[Source texts of formatted documents]
Start of Block

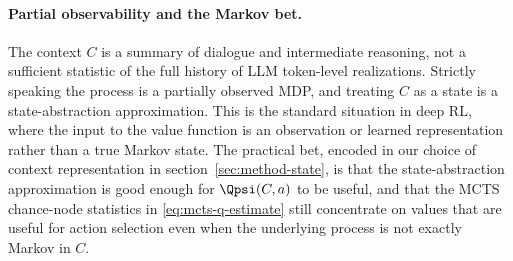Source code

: \paragraph{Partial observability and the Markov bet.}
The context $C$ is a summary of dialogue and intermediate reasoning, not
a sufficient statistic of the full history of LLM token-level
realizations. Strictly speaking the process is a partially observed
MDP, and treating $C$ as a state is a state-abstraction approximation.
This is the standard situation in deep RL, where the input to the value
function is an observation or learned representation rather than a true
Markov state. The practical bet, encoded in our choice of context
representation in section~\ref{sec:method-state}, is that the
state-abstraction approximation is good enough for $\Qpsi(C, a)$ to be
useful, and that the MCTS chance-node statistics in
\eqref{eq:mcts-q-estimate} still concentrate on values that are useful
for action selection even when the underlying process is not exactly
Markov in $C$.
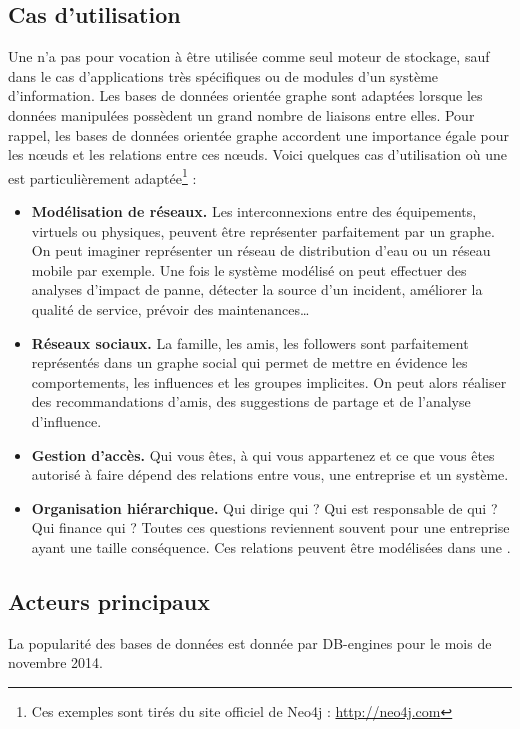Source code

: \subsection{Cas d'utilisation}
	Une \bddGraphe{} n'a pas pour vocation à être utilisée comme seul moteur de stockage, sauf dans le cas d'applications très spécifiques ou de modules d'un système d'information. Les bases de données orientée graphe sont adaptées lorsque les données manipulées possèdent un grand nombre de liaisons entre elles. Pour rappel, les bases de données orientée graphe accordent une importance égale pour les nœuds et les relations entre ces nœuds. Voici quelques cas d'utilisation où une \bddGraphe{} est particulièrement adaptée\footnote{Ces exemples sont tirés du site officiel de Neo4j : \url{http://neo4j.com}} :
	\vspace{10px}
	\begin{itemize}
	 	\item \textbf{Modélisation de réseaux.} Les interconnexions entre des équipements, virtuels ou physiques, peuvent être représenter parfaitement par un graphe. On peut imaginer représenter un réseau de distribution d'eau ou un réseau mobile par exemple. Une fois le système modélisé on peut effectuer des analyses d'impact de panne, détecter la source d'un incident, améliorer la qualité de service, prévoir des maintenances\dots
	 	\item \textbf{Réseaux sociaux.} La famille, les amis, les followers sont parfaitement représentés dans un graphe social qui permet de mettre en évidence les comportements, les influences et les groupes implicites. On peut alors réaliser des recommandations d'amis, des suggestions de partage et de l'analyse d'influence.
	 	\item \textbf{Gestion d'accès.} Qui vous êtes, à qui vous appartenez et ce que vous êtes autorisé à faire dépend des relations entre vous, une entreprise et un système.
	 	\item \textbf{Organisation hiérarchique.} Qui dirige qui ? Qui est responsable de qui ? Qui finance qui ? Toutes ces questions reviennent souvent pour une entreprise ayant une taille conséquence. Ces relations peuvent être modélisées dans une \bddGraphe{}.
	 \end{itemize} 

\subsection{Acteurs principaux}
	La popularité des bases de données est donnée par DB-engines\cite{db_engines_key_value} pour le mois de novembre 2014.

End of Block

» Brief:
Every line that holds the word "Markov" should be copied from the records above.

» Task result:
: \paragraph{Partial observability and the Markov bet.}
Markov state. The practical bet, encoded in our choice of context
Markov in $C$.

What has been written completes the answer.